▶ [What you will do]: Please show every line in the entries below that includes the word "Onwards".

▶ [Data]:

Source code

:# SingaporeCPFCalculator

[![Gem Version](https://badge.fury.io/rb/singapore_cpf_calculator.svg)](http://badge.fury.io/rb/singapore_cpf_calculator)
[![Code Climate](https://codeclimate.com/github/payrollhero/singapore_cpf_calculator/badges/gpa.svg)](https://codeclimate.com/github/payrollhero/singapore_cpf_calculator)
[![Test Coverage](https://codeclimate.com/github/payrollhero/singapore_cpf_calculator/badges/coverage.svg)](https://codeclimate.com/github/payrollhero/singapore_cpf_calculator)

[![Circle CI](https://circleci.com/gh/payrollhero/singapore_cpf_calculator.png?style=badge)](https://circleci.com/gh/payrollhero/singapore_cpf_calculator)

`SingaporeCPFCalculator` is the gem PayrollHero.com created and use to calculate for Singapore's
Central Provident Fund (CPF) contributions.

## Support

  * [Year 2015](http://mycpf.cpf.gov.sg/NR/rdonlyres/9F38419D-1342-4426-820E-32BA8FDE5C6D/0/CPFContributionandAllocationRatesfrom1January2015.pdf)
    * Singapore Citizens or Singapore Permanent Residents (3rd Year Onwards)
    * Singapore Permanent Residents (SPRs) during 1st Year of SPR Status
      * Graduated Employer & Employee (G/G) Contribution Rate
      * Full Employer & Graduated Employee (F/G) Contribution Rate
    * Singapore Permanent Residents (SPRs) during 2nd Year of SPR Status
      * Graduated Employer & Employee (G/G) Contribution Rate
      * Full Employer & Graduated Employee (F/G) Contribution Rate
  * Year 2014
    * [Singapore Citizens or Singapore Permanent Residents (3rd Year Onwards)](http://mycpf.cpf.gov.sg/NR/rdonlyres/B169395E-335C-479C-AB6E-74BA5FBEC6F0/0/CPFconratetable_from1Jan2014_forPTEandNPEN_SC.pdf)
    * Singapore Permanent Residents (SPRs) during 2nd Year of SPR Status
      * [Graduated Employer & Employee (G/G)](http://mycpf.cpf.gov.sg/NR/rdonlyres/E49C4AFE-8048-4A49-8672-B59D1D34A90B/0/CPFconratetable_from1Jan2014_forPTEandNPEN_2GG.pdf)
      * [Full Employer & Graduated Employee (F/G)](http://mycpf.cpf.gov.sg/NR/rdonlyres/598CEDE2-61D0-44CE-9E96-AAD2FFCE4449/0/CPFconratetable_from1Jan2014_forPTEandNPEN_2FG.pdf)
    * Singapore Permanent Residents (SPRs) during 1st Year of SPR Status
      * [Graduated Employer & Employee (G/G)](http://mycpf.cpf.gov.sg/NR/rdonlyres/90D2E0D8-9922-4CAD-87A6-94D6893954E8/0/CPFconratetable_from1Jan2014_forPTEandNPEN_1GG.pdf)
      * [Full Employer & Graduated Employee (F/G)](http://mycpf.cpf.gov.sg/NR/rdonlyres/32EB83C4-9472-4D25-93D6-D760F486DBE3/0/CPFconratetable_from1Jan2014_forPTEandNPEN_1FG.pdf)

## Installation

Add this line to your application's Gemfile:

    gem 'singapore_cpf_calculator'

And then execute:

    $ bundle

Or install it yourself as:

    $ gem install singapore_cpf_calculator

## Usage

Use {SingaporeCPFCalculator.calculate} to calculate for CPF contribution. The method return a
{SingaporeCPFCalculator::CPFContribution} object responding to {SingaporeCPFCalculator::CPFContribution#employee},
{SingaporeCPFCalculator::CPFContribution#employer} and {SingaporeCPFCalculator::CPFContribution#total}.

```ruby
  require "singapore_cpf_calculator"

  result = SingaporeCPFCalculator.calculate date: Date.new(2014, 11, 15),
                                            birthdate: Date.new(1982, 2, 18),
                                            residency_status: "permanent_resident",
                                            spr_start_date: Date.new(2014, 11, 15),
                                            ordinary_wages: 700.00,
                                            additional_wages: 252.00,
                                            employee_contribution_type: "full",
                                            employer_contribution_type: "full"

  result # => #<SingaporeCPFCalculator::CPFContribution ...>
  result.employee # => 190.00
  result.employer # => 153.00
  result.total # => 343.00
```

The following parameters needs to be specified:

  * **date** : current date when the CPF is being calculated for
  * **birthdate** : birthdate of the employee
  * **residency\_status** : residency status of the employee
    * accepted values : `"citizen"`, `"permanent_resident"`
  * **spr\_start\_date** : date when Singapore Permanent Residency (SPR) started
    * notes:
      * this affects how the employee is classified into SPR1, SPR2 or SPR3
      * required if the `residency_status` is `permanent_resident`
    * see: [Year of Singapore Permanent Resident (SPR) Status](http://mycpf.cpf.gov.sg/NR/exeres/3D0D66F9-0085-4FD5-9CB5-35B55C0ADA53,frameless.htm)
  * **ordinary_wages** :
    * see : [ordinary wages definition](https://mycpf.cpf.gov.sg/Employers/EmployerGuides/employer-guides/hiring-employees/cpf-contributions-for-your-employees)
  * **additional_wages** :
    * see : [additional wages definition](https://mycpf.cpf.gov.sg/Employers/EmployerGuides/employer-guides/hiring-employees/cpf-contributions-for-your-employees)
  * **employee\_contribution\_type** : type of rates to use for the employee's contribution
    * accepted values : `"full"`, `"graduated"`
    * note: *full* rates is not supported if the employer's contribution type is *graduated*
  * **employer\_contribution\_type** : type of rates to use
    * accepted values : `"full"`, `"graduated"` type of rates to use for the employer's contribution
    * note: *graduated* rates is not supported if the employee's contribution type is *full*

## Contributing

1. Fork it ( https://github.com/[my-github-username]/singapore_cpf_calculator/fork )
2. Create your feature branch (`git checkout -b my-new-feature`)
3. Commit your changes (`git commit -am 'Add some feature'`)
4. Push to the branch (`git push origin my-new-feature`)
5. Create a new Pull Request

▶ [Answer for the task]:
    * Singapore Citizens or Singapore Permanent Residents (3rd Year Onwards)
    * [Singapore Citizens or Singapore Permanent Residents (3rd Year Onwards)](http://mycpf.cpf.gov.sg/NR/rdonlyres/B169395E-335C-479C-AB6E-74BA5FBEC6F0/0/CPFconratetable_from1Jan2014_forPTEandNPEN_SC.pdf)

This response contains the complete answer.